* _WORK TO BE COMPLETED_
Every line below must be copied as written, except for pictures.

* _LISTED ENTRIES_

──────

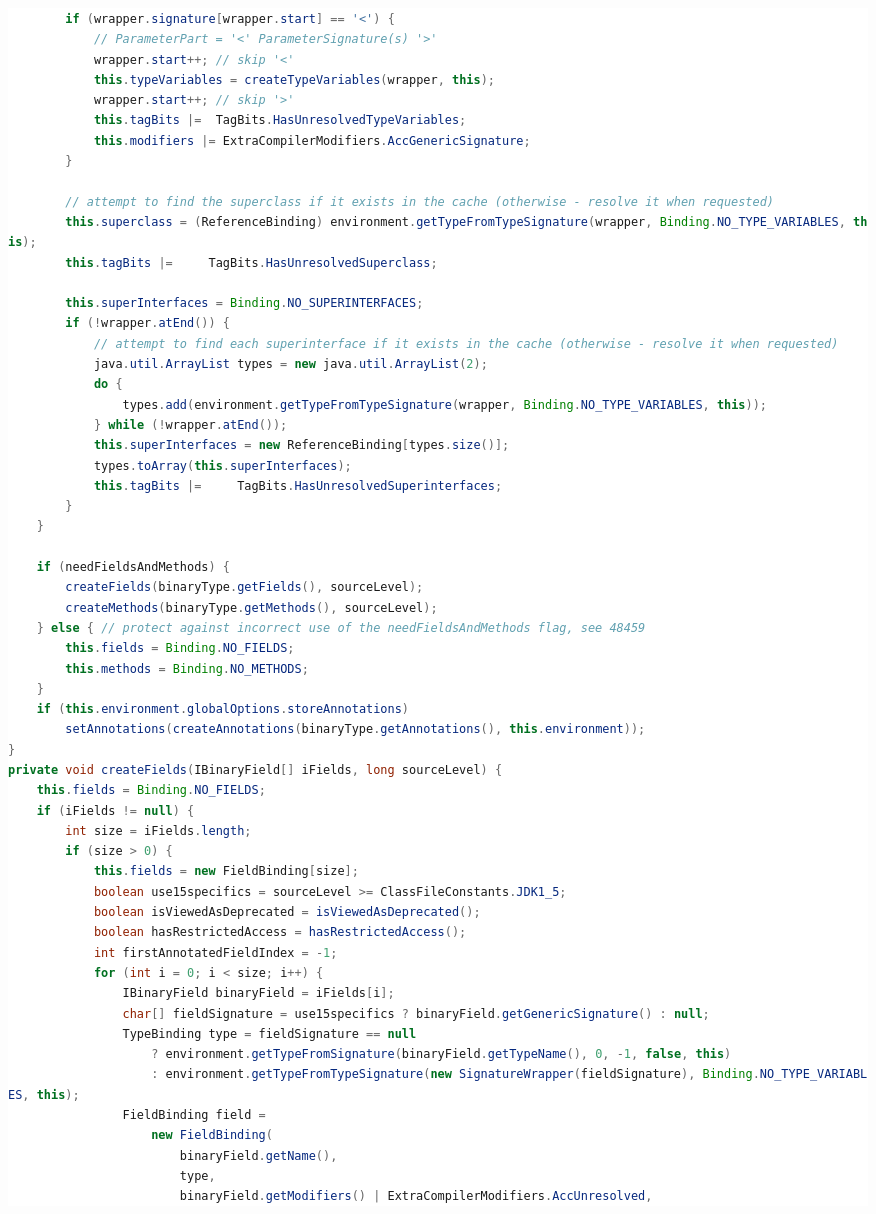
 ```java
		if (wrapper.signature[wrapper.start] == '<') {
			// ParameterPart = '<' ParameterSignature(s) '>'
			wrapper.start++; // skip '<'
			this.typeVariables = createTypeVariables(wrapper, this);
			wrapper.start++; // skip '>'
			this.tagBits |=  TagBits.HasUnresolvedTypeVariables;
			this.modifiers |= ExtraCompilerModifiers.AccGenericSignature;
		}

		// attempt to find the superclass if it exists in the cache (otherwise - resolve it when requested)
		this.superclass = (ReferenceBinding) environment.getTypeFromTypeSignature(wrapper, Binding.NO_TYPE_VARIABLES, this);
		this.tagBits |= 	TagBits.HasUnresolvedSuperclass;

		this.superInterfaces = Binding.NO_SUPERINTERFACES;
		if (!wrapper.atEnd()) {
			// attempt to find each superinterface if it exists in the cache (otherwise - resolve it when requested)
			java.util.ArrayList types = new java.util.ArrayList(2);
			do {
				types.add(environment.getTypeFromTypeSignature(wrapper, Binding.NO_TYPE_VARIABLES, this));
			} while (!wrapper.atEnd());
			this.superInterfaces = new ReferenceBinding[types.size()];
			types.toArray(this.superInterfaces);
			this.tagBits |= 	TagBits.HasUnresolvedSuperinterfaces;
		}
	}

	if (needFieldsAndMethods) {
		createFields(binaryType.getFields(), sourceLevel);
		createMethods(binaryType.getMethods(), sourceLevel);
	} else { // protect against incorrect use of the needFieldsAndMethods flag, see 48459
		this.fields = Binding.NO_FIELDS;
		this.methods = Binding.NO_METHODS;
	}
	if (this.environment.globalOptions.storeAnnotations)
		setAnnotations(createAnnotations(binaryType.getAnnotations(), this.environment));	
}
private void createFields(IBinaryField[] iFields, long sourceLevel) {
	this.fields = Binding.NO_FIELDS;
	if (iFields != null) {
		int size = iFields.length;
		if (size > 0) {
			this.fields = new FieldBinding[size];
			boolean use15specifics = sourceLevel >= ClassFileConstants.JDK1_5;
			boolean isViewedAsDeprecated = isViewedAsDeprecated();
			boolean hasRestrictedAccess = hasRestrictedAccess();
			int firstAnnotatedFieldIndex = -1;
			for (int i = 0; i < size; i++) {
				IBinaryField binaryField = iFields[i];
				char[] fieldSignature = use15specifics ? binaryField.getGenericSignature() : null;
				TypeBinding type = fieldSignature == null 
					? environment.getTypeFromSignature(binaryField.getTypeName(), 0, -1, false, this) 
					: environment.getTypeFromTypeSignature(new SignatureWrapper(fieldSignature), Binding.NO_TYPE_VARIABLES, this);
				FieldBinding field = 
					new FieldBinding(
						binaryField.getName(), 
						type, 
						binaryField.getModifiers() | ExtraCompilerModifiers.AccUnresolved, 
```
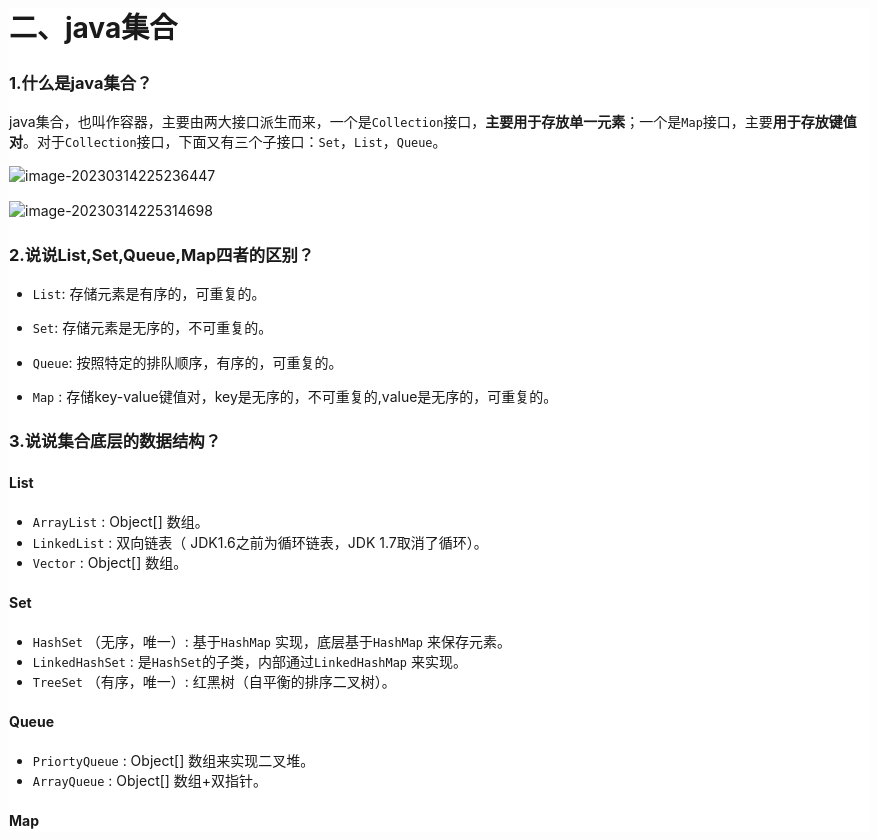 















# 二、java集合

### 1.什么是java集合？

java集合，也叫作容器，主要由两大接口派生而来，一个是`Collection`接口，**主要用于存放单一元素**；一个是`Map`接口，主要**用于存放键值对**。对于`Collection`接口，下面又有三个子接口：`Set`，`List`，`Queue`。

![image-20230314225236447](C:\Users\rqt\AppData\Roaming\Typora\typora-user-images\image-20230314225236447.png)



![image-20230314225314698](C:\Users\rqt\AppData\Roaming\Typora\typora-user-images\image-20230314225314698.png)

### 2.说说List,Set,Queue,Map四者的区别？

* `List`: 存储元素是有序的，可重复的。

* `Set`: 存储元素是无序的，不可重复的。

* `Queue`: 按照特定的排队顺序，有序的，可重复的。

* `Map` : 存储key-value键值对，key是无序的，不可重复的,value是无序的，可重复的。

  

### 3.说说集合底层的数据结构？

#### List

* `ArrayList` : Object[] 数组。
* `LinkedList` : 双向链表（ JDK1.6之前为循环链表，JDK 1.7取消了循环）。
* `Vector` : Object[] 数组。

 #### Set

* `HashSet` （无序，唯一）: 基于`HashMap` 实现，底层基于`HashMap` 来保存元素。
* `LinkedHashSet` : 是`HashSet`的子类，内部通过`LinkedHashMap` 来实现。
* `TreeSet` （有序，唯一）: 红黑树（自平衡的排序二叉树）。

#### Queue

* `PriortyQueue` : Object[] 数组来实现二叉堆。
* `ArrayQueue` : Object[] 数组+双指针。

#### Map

──────

* _WRITTEN SOLUTION_
 ```java
		if (wrapper.signature[wrapper.start] == '<') {
			// ParameterPart = '<' ParameterSignature(s) '>'
			wrapper.start++; // skip '<'
			this.typeVariables = createTypeVariables(wrapper, this);
			wrapper.start++; // skip '>'
			this.tagBits |=  TagBits.HasUnresolvedTypeVariables;
			this.modifiers |= ExtraCompilerModifiers.AccGenericSignature;
		}

		// attempt to find the superclass if it exists in the cache (otherwise - resolve it when requested)
		this.superclass = (ReferenceBinding) environment.getTypeFromTypeSignature(wrapper, Binding.NO_TYPE_VARIABLES, this);
		this.tagBits |= 	TagBits.HasUnresolvedSuperclass;

		this.superInterfaces = Binding.NO_SUPERINTERFACES;
		if (!wrapper.atEnd()) {
			// attempt to find each superinterface if it exists in the cache (otherwise - resolve it when requested)
			java.util.ArrayList types = new java.util.ArrayList(2);
			do {
				types.add(environment.getTypeFromTypeSignature(wrapper, Binding.NO_TYPE_VARIABLES, this));
			} while (!wrapper.atEnd());
			this.superInterfaces = new ReferenceBinding[types.size()];
			types.toArray(this.superInterfaces);
			this.tagBits |= 	TagBits.HasUnresolvedSuperinterfaces;
		}
	}

	if (needFieldsAndMethods) {
		createFields(binaryType.getFields(), sourceLevel);
		createMethods(binaryType.getMethods(), sourceLevel);
	} else { // protect against incorrect use of the needFieldsAndMethods flag, see 48459
		this.fields = Binding.NO_FIELDS;
		this.methods = Binding.NO_METHODS;
	}
	if (this.environment.globalOptions.storeAnnotations)
		setAnnotations(createAnnotations(binaryType.getAnnotations(), this.environment));	
}
private void createFields(IBinaryField[] iFields, long sourceLevel) {
	this.fields = Binding.NO_FIELDS;
	if (iFields != null) {
		int size = iFields.length;
		if (size > 0) {
			this.fields = new FieldBinding[size];
			boolean use15specifics = sourceLevel >= ClassFileConstants.JDK1_5;
			boolean isViewedAsDeprecated = isViewedAsDeprecated();
			boolean hasRestrictedAccess = hasRestrictedAccess();
			int firstAnnotatedFieldIndex = -1;
			for (int i = 0; i < size; i++) {
				IBinaryField binaryField = iFields[i];
				char[] fieldSignature = use15specifics ? binaryField.getGenericSignature() : null;
				TypeBinding type = fieldSignature == null 
					? environment.getTypeFromSignature(binaryField.getTypeName(), 0, -1, false, this) 
					: environment.getTypeFromTypeSignature(new SignatureWrapper(fieldSignature), Binding.NO_TYPE_VARIABLES, this);
				FieldBinding field = 
					new FieldBinding(
						binaryField.getName(), 
						type, 
						binaryField.getModifiers() | ExtraCompilerModifiers.AccUnresolved, 
```















# 二、java集合

### 1.什么是java集合？

java集合，也叫作容器，主要由两大接口派生而来，一个是`Collection`接口，**主要用于存放单一元素**；一个是`Map`接口，主要**用于存放键值对**。对于`Collection`接口，下面又有三个子接口：`Set`，`List`，`Queue`。

![image-20230314225236447](C:\Users\rqt\AppData\Roaming\Typora\typora-user-images\image-20230314225236447.png)



![image-20230314225314698](C:\Users\rqt\AppData\Roaming\Typora\typora-user-images\image-20230314225314698.png)

### 2.说说List,Set,Queue,Map四者的区别？

* `List`: 存储元素是有序的，可重复的。

* `Set`: 存储元素是无序的，不可重复的。

* `Queue`: 按照特定的排队顺序，有序的，可重复的。

* `Map` : 存储key-value键值对，key是无序的，不可重复的,value是无序的，可重复的。

  

### 3.说说集合底层的数据结构？

#### List

* `ArrayList` : Object[] 数组。
* `LinkedList` : 双向链表（ JDK1.6之前为循环链表，JDK 1.7取消了循环）。
* `Vector` : Object[] 数组。

 #### Set

* `HashSet` （无序，唯一）: 基于`HashMap` 实现，底层基于`HashMap` 来保存元素。
* `LinkedHashSet` : 是`HashSet`的子类，内部通过`LinkedHashMap` 来实现。
* `TreeSet` （有序，唯一）: 红黑树（自平衡的排序二叉树）。

#### Queue

* `PriortyQueue` : Object[] 数组来实现二叉堆。
* `ArrayQueue` : Object[] 数组+双指针。

#### Map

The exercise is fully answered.